▶ **Exercise aim**: Although the entries contain pictures, copy only their text, exactly as written.

Collected data

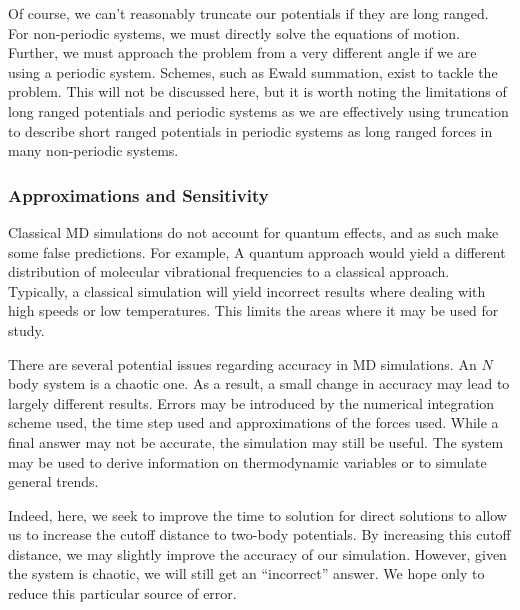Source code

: %
Of course, we can't reasonably truncate our potentials if they are long ranged.
%
For non-periodic systems, we must directly solve the equations of motion.
%
Further, we must approach the problem from a very different angle if we
are using a periodic system.
%
Schemes, such as Ewald summation, exist to tackle the problem.
%
This will not be discussed here, but it is worth noting the limitations of
long ranged potentials and periodic systems as we are effectively using
truncation to describe short ranged potentials in periodic systems as
long ranged forces in many non-periodic systems.


\subsubsection{Approximations and Sensitivity}

Classical MD simulations do not account for quantum effects,
and as such make some false predictions.
%
For example, A quantum approach would yield
a different distribution of
molecular vibrational frequencies to a classical approach.
%
Typically, a classical simulation will yield incorrect results
where dealing with high speeds or low temperatures.
%
This limits the areas where it may be used for study.

There are several potential issues regarding accuracy in MD simulations.
%
An $N$ body system is a chaotic one.
%
As a result, a small change in accuracy may lead to
largely different results.
%
Errors may be introduced by
the numerical integration scheme used,
the time step used and
approximations of the forces used.
%
While a final answer may not be accurate,
the simulation may still be useful.
%
The system may be used to derive information on
thermodynamic variables or to simulate general trends.

Indeed, here, we seek to improve the time to solution for direct solutions
to allow us to increase the cutoff distance to two-body potentials.
%
By increasing this cutoff distance, we may slightly improve the accuracy
of our simulation.
%
However, given the system is chaotic, we will
still get an ``incorrect'' answer.
%
We hope only to reduce this particular source of error.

▶ **Result of the task**:
Source code

: %
Of course, we can't reasonably truncate our potentials if they are long ranged.
%
For non-periodic systems, we must directly solve the equations of motion.
%
Further, we must approach the problem from a very different angle if we
are using a periodic system.
%
Schemes, such as Ewald summation, exist to tackle the problem.
%
This will not be discussed here, but it is worth noting the limitations of
long ranged potentials and periodic systems as we are effectively using
truncation to describe short ranged potentials in periodic systems as
long ranged forces in many non-periodic systems.


\subsubsection{Approximations and Sensitivity}

Classical MD simulations do not account for quantum effects,
and as such make some false predictions.
%
For example, A quantum approach would yield
a different distribution of
molecular vibrational frequencies to a classical approach.
%
Typically, a classical simulation will yield incorrect results
where dealing with high speeds or low temperatures.
%
This limits the areas where it may be used for study.

There are several potential issues regarding accuracy in MD simulations.
%
An $N$ body system is a chaotic one.
%
As a result, a small change in accuracy may lead to
largely different results.
%
Errors may be introduced by
the numerical integration scheme used,
the time step used and
approximations of the forces used.
%
While a final answer may not be accurate,
the simulation may still be useful.
%
The system may be used to derive information on
thermodynamic variables or to simulate general trends.

Indeed, here, we seek to improve the time to solution for direct solutions
to allow us to increase the cutoff distance to two-body potentials.
%
By increasing this cutoff distance, we may slightly improve the accuracy
of our simulation.
%
However, given the system is chaotic, we will
still get an ``incorrect'' answer.
%
We hope only to reduce this particular source of error.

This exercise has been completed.